Excerpts from a dataset

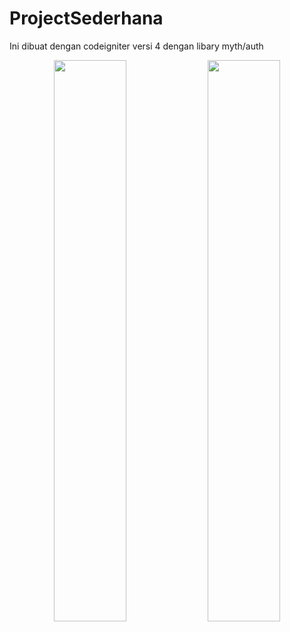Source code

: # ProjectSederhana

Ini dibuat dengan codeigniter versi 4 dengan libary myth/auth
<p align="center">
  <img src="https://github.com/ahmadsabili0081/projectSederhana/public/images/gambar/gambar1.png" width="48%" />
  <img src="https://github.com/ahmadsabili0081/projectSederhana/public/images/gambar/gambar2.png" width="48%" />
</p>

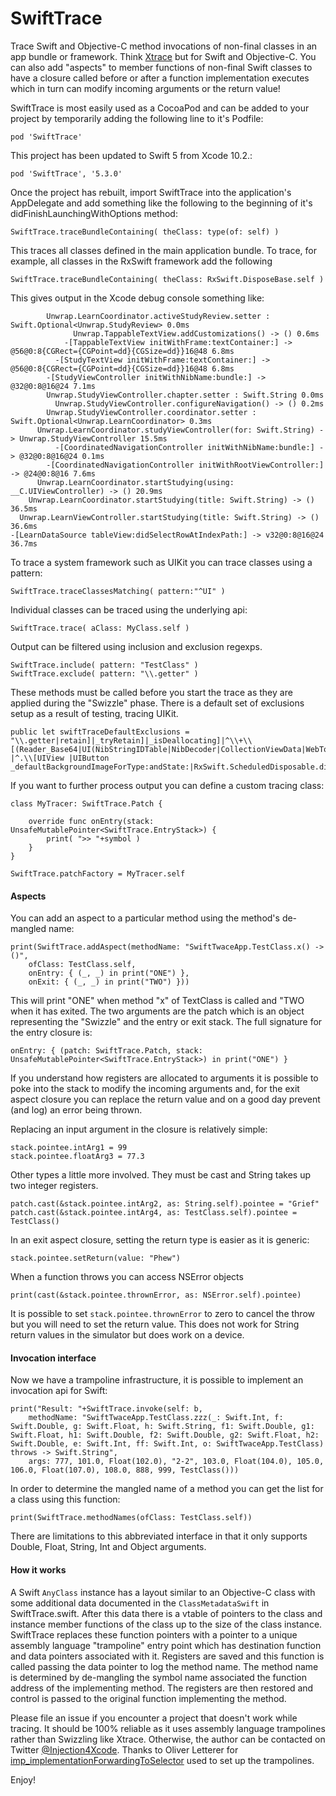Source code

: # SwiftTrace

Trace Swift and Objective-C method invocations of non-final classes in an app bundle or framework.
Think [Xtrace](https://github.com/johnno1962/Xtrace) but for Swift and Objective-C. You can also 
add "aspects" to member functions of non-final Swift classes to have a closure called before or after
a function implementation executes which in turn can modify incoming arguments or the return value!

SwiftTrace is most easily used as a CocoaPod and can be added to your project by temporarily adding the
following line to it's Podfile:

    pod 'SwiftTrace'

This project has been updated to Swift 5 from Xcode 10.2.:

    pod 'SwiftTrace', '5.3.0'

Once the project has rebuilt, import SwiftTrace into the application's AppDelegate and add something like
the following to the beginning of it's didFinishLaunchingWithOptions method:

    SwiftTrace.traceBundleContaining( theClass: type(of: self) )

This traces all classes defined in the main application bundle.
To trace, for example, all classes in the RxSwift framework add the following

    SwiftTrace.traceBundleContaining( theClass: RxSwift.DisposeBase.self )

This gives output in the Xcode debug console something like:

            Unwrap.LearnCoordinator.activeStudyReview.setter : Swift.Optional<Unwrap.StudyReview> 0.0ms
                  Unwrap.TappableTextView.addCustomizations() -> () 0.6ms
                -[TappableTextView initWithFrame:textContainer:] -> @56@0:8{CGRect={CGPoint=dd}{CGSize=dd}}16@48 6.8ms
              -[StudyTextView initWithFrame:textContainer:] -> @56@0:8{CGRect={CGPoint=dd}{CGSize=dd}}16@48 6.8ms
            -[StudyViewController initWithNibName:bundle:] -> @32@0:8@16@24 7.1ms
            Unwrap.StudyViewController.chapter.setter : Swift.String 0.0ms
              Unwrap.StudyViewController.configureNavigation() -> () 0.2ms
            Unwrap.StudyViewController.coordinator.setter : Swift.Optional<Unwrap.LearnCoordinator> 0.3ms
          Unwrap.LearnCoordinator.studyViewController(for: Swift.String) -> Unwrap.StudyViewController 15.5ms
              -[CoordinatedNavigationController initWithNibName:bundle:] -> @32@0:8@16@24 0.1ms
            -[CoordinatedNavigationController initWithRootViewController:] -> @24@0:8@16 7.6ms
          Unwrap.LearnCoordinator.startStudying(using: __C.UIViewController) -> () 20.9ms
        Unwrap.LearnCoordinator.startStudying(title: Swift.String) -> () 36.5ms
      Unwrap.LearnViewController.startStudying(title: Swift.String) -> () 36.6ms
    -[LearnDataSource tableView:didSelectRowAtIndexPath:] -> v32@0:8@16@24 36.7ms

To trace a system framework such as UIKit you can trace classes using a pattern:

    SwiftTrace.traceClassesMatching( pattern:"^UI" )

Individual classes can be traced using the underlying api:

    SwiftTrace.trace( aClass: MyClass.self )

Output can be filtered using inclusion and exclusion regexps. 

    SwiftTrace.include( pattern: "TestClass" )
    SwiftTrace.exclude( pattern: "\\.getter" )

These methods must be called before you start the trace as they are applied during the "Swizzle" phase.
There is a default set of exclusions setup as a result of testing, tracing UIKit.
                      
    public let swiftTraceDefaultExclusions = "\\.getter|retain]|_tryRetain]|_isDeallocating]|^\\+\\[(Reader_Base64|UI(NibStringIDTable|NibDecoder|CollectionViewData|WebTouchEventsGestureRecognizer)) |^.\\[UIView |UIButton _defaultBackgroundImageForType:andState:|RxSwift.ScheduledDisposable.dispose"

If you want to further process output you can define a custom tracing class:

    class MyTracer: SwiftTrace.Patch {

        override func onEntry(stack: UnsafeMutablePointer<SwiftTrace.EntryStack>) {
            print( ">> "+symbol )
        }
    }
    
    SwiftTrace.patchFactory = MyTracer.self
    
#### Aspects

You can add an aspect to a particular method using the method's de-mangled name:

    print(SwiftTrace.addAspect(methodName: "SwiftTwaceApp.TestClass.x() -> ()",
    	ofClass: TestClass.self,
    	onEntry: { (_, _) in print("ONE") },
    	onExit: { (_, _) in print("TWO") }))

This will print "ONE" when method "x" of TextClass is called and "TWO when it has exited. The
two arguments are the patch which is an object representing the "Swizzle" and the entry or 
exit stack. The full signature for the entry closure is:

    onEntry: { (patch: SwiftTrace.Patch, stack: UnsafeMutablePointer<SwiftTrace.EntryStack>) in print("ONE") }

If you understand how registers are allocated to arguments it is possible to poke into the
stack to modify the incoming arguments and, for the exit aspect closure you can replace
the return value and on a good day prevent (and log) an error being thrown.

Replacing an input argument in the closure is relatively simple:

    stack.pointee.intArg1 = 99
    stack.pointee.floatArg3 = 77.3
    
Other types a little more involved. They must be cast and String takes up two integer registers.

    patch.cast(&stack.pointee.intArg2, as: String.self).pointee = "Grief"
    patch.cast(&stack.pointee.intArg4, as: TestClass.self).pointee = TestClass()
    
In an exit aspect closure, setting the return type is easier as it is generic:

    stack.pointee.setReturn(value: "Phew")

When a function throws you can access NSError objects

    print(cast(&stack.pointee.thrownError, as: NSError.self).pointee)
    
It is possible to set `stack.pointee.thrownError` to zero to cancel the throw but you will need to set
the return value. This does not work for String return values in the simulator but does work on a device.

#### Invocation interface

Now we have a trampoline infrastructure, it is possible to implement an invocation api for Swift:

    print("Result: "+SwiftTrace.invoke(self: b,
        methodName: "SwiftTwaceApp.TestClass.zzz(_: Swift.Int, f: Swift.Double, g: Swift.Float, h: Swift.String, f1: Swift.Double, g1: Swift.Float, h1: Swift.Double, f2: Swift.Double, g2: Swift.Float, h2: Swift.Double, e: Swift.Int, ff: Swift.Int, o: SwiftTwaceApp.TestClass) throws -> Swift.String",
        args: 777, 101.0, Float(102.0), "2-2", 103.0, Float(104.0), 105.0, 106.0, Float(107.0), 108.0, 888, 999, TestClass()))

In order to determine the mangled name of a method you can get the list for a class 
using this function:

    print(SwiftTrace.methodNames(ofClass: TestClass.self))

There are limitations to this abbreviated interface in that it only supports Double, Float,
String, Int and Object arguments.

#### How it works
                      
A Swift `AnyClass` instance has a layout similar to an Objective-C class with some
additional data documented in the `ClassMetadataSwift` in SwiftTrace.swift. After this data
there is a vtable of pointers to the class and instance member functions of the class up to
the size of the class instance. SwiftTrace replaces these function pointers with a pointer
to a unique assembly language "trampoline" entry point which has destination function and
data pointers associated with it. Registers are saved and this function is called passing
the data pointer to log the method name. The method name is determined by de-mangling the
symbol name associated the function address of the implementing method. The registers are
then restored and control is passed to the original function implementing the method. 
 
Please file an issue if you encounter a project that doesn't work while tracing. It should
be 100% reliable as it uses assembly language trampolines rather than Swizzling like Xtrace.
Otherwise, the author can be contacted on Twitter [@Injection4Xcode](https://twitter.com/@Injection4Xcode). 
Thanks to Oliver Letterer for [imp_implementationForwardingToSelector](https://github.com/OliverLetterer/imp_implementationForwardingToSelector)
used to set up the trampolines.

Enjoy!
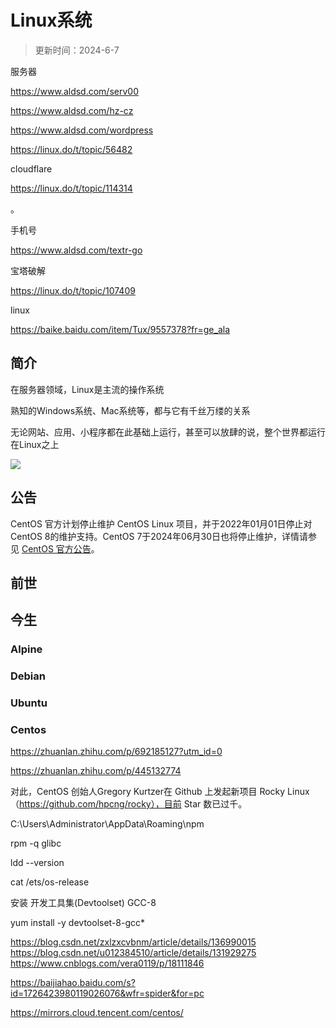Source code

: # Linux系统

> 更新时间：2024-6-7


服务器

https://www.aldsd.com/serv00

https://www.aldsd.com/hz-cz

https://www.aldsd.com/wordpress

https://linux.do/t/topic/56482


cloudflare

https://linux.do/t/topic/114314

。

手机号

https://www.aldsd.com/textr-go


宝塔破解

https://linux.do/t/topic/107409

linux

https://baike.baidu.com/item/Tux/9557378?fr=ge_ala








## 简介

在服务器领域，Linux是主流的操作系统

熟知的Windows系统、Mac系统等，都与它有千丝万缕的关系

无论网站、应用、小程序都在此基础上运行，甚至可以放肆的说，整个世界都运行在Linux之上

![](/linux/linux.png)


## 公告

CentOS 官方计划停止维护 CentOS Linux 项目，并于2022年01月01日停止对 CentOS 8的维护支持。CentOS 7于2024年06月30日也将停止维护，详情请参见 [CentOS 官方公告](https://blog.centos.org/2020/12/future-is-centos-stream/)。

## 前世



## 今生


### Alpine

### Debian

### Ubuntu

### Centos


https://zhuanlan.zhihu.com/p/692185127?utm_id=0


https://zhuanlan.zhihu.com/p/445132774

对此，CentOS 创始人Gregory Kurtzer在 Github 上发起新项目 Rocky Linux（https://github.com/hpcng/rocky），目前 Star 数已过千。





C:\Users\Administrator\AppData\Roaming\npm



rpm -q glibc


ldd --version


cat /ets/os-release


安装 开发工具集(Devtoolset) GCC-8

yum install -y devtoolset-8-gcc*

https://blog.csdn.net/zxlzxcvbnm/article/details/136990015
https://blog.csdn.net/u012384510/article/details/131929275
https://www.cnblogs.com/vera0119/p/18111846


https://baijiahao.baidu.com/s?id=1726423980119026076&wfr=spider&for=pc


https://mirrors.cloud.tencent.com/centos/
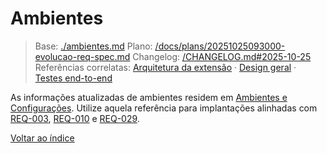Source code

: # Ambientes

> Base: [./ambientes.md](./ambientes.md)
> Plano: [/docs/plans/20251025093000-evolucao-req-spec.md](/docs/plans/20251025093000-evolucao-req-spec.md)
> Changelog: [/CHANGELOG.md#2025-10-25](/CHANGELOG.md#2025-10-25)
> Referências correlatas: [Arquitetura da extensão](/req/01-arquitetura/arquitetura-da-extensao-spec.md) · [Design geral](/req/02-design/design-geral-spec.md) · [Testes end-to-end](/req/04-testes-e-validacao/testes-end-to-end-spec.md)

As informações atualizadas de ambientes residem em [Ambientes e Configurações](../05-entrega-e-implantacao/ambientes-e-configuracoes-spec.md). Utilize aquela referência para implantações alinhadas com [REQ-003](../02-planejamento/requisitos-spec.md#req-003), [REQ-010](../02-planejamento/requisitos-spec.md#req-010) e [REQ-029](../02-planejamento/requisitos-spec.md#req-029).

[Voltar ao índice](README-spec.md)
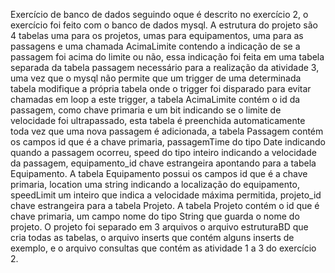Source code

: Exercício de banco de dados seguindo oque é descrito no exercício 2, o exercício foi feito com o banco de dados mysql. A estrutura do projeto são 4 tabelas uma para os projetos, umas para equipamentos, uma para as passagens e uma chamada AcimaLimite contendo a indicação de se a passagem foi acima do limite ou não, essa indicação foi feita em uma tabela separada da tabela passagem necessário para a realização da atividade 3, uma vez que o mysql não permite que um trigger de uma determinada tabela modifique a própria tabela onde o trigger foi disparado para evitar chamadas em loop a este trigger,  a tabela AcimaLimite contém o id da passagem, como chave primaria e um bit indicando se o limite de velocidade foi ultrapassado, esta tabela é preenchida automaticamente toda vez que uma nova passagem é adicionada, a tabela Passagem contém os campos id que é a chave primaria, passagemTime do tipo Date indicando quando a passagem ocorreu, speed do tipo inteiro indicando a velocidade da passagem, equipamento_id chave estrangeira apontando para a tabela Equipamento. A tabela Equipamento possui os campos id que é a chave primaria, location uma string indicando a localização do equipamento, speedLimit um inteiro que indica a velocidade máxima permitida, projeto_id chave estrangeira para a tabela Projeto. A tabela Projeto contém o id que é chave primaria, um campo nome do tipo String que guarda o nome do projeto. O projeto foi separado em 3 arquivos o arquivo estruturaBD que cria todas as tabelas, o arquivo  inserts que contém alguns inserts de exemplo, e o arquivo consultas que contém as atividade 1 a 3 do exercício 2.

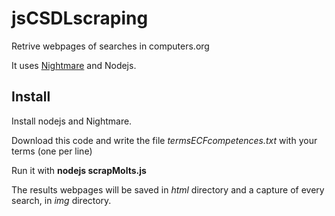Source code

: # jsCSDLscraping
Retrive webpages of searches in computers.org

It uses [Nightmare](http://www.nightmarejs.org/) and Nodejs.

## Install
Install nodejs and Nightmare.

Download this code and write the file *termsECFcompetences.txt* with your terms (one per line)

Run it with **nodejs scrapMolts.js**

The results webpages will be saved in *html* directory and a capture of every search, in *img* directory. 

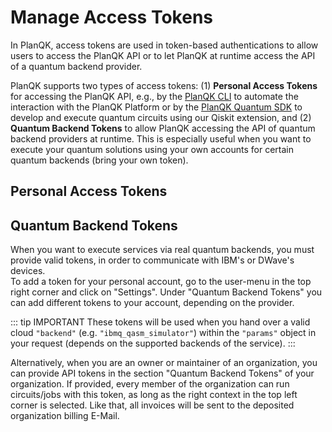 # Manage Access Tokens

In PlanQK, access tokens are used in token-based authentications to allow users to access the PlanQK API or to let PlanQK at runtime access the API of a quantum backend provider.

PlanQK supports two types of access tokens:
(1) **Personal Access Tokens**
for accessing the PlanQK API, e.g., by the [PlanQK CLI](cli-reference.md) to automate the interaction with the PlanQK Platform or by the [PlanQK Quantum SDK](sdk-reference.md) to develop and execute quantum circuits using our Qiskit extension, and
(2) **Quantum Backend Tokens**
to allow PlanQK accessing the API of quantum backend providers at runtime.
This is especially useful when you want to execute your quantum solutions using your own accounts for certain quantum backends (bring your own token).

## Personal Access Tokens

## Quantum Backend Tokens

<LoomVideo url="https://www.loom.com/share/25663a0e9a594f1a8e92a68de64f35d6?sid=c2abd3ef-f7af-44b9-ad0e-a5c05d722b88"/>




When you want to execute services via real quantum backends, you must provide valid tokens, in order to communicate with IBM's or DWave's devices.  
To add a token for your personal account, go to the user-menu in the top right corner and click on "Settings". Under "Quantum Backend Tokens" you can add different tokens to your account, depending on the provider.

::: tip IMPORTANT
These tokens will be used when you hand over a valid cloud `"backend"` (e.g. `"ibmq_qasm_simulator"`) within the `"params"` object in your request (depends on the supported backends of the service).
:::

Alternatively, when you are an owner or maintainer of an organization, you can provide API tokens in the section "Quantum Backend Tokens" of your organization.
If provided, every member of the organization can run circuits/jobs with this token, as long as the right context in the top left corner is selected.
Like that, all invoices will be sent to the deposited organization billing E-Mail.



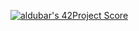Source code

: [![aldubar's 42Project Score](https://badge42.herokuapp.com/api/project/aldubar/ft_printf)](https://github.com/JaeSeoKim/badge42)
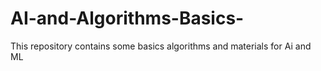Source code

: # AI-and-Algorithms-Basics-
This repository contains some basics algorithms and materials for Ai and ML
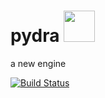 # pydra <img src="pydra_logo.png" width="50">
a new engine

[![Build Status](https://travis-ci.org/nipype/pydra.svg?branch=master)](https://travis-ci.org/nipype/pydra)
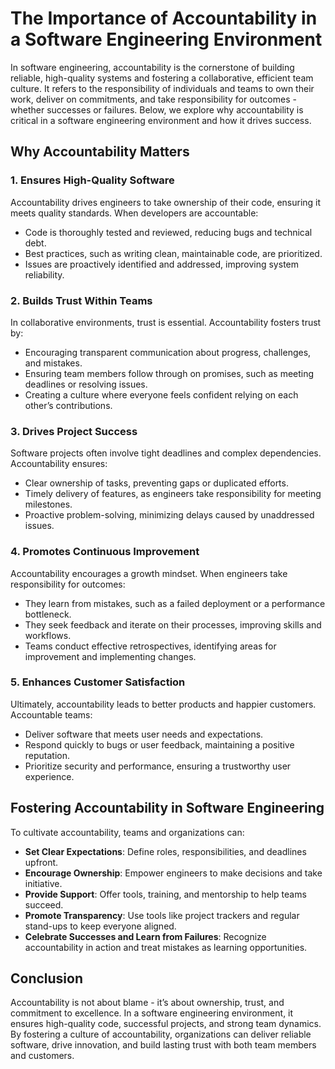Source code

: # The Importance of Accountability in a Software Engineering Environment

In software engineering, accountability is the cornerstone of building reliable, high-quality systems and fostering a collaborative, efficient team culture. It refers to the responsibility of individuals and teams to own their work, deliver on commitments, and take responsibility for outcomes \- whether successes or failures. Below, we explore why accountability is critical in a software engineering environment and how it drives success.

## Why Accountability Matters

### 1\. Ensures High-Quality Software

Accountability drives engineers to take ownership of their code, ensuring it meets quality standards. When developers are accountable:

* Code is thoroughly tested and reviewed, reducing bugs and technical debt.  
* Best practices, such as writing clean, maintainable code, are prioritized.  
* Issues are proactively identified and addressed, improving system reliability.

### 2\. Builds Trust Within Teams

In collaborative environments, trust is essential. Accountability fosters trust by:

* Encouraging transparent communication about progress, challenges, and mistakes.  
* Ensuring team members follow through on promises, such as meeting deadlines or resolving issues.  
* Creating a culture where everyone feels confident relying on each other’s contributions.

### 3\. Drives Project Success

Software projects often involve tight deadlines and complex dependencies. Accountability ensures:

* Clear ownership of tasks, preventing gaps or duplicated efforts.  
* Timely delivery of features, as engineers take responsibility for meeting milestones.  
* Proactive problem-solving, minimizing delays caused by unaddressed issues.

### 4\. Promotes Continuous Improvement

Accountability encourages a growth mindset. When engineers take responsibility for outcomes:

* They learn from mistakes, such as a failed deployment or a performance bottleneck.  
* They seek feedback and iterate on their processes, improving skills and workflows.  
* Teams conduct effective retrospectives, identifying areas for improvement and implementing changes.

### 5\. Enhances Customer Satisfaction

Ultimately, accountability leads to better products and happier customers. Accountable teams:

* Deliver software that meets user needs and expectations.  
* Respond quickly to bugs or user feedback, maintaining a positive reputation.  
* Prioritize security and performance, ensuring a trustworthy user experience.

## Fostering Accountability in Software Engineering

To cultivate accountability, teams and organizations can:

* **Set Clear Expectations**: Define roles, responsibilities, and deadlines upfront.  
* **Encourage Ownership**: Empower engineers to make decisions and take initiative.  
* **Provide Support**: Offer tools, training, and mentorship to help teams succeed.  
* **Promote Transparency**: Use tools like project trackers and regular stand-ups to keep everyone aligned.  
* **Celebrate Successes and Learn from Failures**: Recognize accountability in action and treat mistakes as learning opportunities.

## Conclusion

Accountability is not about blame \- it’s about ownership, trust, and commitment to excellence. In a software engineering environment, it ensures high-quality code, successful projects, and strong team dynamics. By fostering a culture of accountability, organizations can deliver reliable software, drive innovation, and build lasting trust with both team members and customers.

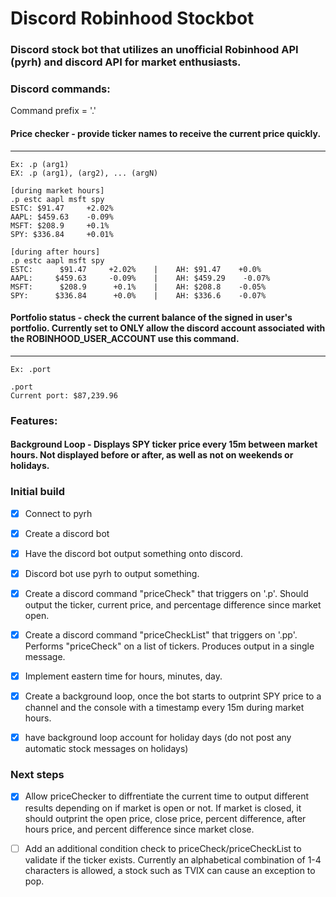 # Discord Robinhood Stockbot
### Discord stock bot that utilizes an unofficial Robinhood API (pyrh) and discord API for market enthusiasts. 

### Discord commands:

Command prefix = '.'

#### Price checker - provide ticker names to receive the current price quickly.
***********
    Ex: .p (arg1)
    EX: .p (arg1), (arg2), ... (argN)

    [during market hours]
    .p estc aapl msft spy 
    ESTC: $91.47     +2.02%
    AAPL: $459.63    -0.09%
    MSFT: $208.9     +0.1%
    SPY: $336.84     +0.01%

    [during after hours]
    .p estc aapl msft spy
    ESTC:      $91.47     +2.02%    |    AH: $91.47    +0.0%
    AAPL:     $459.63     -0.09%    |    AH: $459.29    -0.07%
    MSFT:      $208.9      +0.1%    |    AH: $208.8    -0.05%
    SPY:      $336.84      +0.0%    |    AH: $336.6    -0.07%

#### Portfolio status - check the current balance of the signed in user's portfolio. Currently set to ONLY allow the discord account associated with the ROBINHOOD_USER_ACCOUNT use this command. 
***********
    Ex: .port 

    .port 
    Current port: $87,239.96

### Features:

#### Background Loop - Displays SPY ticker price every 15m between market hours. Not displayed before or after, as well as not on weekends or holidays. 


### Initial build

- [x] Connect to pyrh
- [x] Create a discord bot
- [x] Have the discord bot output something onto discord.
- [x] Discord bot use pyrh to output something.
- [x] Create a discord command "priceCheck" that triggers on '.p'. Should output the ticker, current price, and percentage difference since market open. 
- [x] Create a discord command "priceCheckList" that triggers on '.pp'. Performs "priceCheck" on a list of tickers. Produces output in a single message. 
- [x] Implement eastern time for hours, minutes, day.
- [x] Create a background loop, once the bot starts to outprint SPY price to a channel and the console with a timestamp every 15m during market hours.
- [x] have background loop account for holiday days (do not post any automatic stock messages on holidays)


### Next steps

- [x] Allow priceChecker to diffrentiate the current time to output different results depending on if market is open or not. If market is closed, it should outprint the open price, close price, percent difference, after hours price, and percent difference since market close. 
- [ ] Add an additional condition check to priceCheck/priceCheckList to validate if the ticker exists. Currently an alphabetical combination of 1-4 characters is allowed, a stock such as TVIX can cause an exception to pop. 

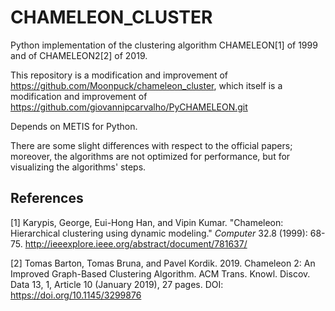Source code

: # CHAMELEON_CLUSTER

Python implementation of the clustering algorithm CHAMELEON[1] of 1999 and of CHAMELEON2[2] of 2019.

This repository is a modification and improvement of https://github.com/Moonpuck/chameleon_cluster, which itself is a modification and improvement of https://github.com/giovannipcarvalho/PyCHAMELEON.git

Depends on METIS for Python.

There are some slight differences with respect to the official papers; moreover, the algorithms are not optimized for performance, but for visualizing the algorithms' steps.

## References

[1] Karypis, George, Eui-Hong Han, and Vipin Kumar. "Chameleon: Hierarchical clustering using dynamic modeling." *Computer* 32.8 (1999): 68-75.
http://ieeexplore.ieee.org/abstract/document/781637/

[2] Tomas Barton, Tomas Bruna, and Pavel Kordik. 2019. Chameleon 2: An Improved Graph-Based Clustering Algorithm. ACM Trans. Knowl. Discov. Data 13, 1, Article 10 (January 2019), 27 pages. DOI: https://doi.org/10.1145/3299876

Problem >> Within the data above, filter for lines containing the word "CGPoint" and copy each one.

Solution to this exercise >>
                -[TappableTextView initWithFrame:textContainer:] -> @56@0:8{CGRect={CGPoint=dd}{CGSize=dd}}16@48 6.8ms
              -[StudyTextView initWithFrame:textContainer:] -> @56@0:8{CGRect={CGPoint=dd}{CGSize=dd}}16@48 6.8ms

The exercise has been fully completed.